1923 Dictaphone Corporation was created from the old Columbia Graphophone Corporation. The new company flourished, creating the popular Dictaphone Telecord central telephone recording.
1939 the first electronic dictation machines were introduced.
1942 Dictaphone joined the war effort, as the U.S. government asked the company to develop a new technology that would record enemy communications to assist the military in their code-breaking efforts. As a result, Dictaphone developed the first specialized recording equipment, which soon became the world’s first voice loggers.
1947 Dictaphone applied this new recording technology to commercial logging applications used in public safety and other commercial telephone recording applications. On the dictation front, the company introduced the Time-Master dictation machine, which replaced the older wax cylinder with the new plastic DictaBelt record.
1952 the first National Secretaries Week is proclaimed in June, with Dictaphone as the first sponsor. New innovations in recording continued as Dictaphone firmly established dictation as a time saver over handwriting and stenography among attorneys, physicians, and other professionals.
1957 the first portable dictation was introduced. Dictet recorder was a two-pound "portable" equipped with a magnetic cassette.

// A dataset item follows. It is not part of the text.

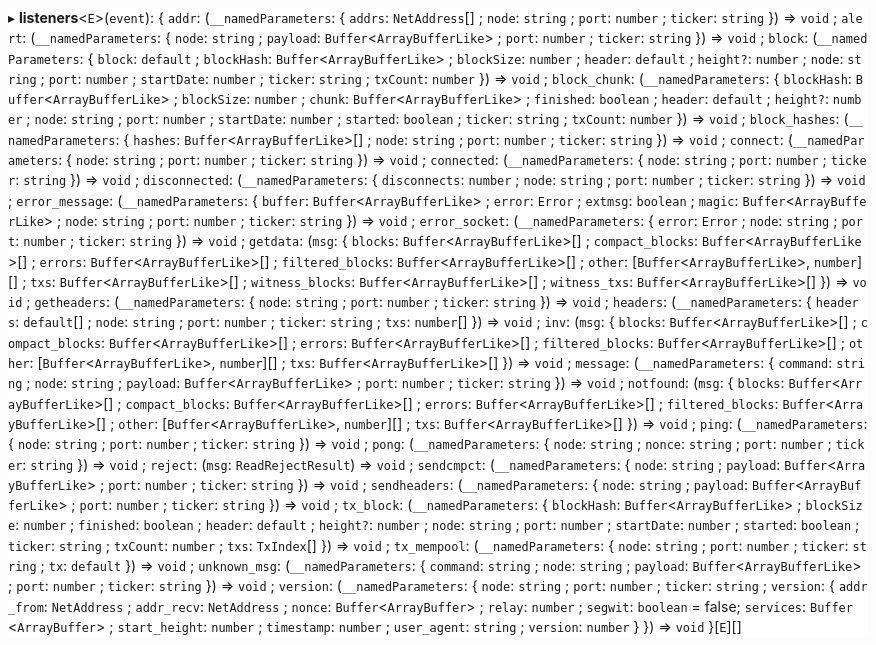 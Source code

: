 ▸ **listeners**\<`E`\>(`event`): \{ `addr`: (`__namedParameters`: \{ `addrs`: `NetAddress`[] ; `node`: `string` ; `port`: `number` ; `ticker`: `string`  }) => `void` ; `alert`: (`__namedParameters`: \{ `node`: `string` ; `payload`: `Buffer`\<`ArrayBufferLike`\> ; `port`: `number` ; `ticker`: `string`  }) => `void` ; `block`: (`__namedParameters`: \{ `block`: `default` ; `blockHash`: `Buffer`\<`ArrayBufferLike`\> ; `blockSize`: `number` ; `header`: `default` ; `height?`: `number` ; `node`: `string` ; `port`: `number` ; `startDate`: `number` ; `ticker`: `string` ; `txCount`: `number`  }) => `void` ; `block_chunk`: (`__namedParameters`: \{ `blockHash`: `Buffer`\<`ArrayBufferLike`\> ; `blockSize`: `number` ; `chunk`: `Buffer`\<`ArrayBufferLike`\> ; `finished`: `boolean` ; `header`: `default` ; `height?`: `number` ; `node`: `string` ; `port`: `number` ; `startDate`: `number` ; `started`: `boolean` ; `ticker`: `string` ; `txCount`: `number`  }) => `void` ; `block_hashes`: (`__namedParameters`: \{ `hashes`: `Buffer`\<`ArrayBufferLike`\>[] ; `node`: `string` ; `port`: `number` ; `ticker`: `string`  }) => `void` ; `connect`: (`__namedParameters`: \{ `node`: `string` ; `port`: `number` ; `ticker`: `string`  }) => `void` ; `connected`: (`__namedParameters`: \{ `node`: `string` ; `port`: `number` ; `ticker`: `string`  }) => `void` ; `disconnected`: (`__namedParameters`: \{ `disconnects`: `number` ; `node`: `string` ; `port`: `number` ; `ticker`: `string`  }) => `void` ; `error_message`: (`__namedParameters`: \{ `buffer`: `Buffer`\<`ArrayBufferLike`\> ; `error`: `Error` ; `extmsg`: `boolean` ; `magic`: `Buffer`\<`ArrayBufferLike`\> ; `node`: `string` ; `port`: `number` ; `ticker`: `string`  }) => `void` ; `error_socket`: (`__namedParameters`: \{ `error`: `Error` ; `node`: `string` ; `port`: `number` ; `ticker`: `string`  }) => `void` ; `getdata`: (`msg`: \{ `blocks`: `Buffer`\<`ArrayBufferLike`\>[] ; `compact_blocks`: `Buffer`\<`ArrayBufferLike`\>[] ; `errors`: `Buffer`\<`ArrayBufferLike`\>[] ; `filtered_blocks`: `Buffer`\<`ArrayBufferLike`\>[] ; `other`: [`Buffer`\<`ArrayBufferLike`\>, `number`][] ; `txs`: `Buffer`\<`ArrayBufferLike`\>[] ; `witness_blocks`: `Buffer`\<`ArrayBufferLike`\>[] ; `witness_txs`: `Buffer`\<`ArrayBufferLike`\>[]  }) => `void` ; `getheaders`: (`__namedParameters`: \{ `node`: `string` ; `port`: `number` ; `ticker`: `string`  }) => `void` ; `headers`: (`__namedParameters`: \{ `headers`: `default`[] ; `node`: `string` ; `port`: `number` ; `ticker`: `string` ; `txs`: `number`[]  }) => `void` ; `inv`: (`msg`: \{ `blocks`: `Buffer`\<`ArrayBufferLike`\>[] ; `compact_blocks`: `Buffer`\<`ArrayBufferLike`\>[] ; `errors`: `Buffer`\<`ArrayBufferLike`\>[] ; `filtered_blocks`: `Buffer`\<`ArrayBufferLike`\>[] ; `other`: [`Buffer`\<`ArrayBufferLike`\>, `number`][] ; `txs`: `Buffer`\<`ArrayBufferLike`\>[]  }) => `void` ; `message`: (`__namedParameters`: \{ `command`: `string` ; `node`: `string` ; `payload`: `Buffer`\<`ArrayBufferLike`\> ; `port`: `number` ; `ticker`: `string`  }) => `void` ; `notfound`: (`msg`: \{ `blocks`: `Buffer`\<`ArrayBufferLike`\>[] ; `compact_blocks`: `Buffer`\<`ArrayBufferLike`\>[] ; `errors`: `Buffer`\<`ArrayBufferLike`\>[] ; `filtered_blocks`: `Buffer`\<`ArrayBufferLike`\>[] ; `other`: [`Buffer`\<`ArrayBufferLike`\>, `number`][] ; `txs`: `Buffer`\<`ArrayBufferLike`\>[]  }) => `void` ; `ping`: (`__namedParameters`: \{ `node`: `string` ; `port`: `number` ; `ticker`: `string`  }) => `void` ; `pong`: (`__namedParameters`: \{ `node`: `string` ; `nonce`: `string` ; `port`: `number` ; `ticker`: `string`  }) => `void` ; `reject`: (`msg`: `ReadRejectResult`) => `void` ; `sendcmpct`: (`__namedParameters`: \{ `node`: `string` ; `payload`: `Buffer`\<`ArrayBufferLike`\> ; `port`: `number` ; `ticker`: `string`  }) => `void` ; `sendheaders`: (`__namedParameters`: \{ `node`: `string` ; `payload`: `Buffer`\<`ArrayBufferLike`\> ; `port`: `number` ; `ticker`: `string`  }) => `void` ; `tx_block`: (`__namedParameters`: \{ `blockHash`: `Buffer`\<`ArrayBufferLike`\> ; `blockSize`: `number` ; `finished`: `boolean` ; `header`: `default` ; `height?`: `number` ; `node`: `string` ; `port`: `number` ; `startDate`: `number` ; `started`: `boolean` ; `ticker`: `string` ; `txCount`: `number` ; `txs`: `TxIndex`[]  }) => `void` ; `tx_mempool`: (`__namedParameters`: \{ `node`: `string` ; `port`: `number` ; `ticker`: `string` ; `tx`: `default`  }) => `void` ; `unknown_msg`: (`__namedParameters`: \{ `command`: `string` ; `node`: `string` ; `payload`: `Buffer`\<`ArrayBufferLike`\> ; `port`: `number` ; `ticker`: `string`  }) => `void` ; `version`: (`__namedParameters`: \{ `node`: `string` ; `port`: `number` ; `ticker`: `string` ; `version`: \{ `addr_from`: `NetAddress` ; `addr_recv`: `NetAddress` ; `nonce`: `Buffer`\<`ArrayBuffer`\> ; `relay`: `number` ; `segwit`: `boolean` = false; `services`: `Buffer`\<`ArrayBuffer`\> ; `start_height`: `number` ; `timestamp`: `number` ; `user_agent`: `string` ; `version`: `number`  }  }) => `void`  }[`E`][]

1972 the Thought Tank recorder combined dictation and transcription in a small, single unit with an endless loop of magnetic tape.
1973 the company introduced the Model 1111, its first minicassette dictation recorder and the Model 241, its first standard cassette unit.
1979 the company was purchased by Pitney Bowes. The Dictaphone name was retained and the company was operated as an autonomous, wholly owned subsidiary.
1984 Dictaphone enters the digital recording market with numerous products and solutions.
1995 Dictaphone Corporation was purchased from Pitney Bowes, Inc., by Stonington Partners for $462 million.
1996 Dictaphone Enterprise Express® digital dictation solution launched to hospitals nationwide.
1997 Over 75% of sales are from digital systems
2000 Lernout & Hauspie acquires Dictaphone.
2002 Dictaphone emerges from Chapter 11 as a privately held organization. One of the five oldest surviving US Brands
History from Dictaphone Corporation Press information.
Specimen Certificates are actual certificates that have never been issued. They were usually kept by the printers in their permanent archives as their only example of a particular certificate. Sometimes you will see a hand stamp on the certificate that says "Do not remove from file".
Specimens were also used to show prospective clients different types of certificate designs that were available. Specimen certificates are usually much scarcer than issued certificates. In fact, many times they are the only way to get a certificate for a particular company because the issued certificates were redeemed and destroyed. In a few instances, Specimen certificates we made for a company but were never used because a different design was chosen by the company.
These certificates are normally stamped "Specimen" or they have small holes spelling the word specimen. Most of the time they don't have a serial number, or they have a serial number of 00000. This is an exciting sector of the hobby that grown in popularity over the past several years.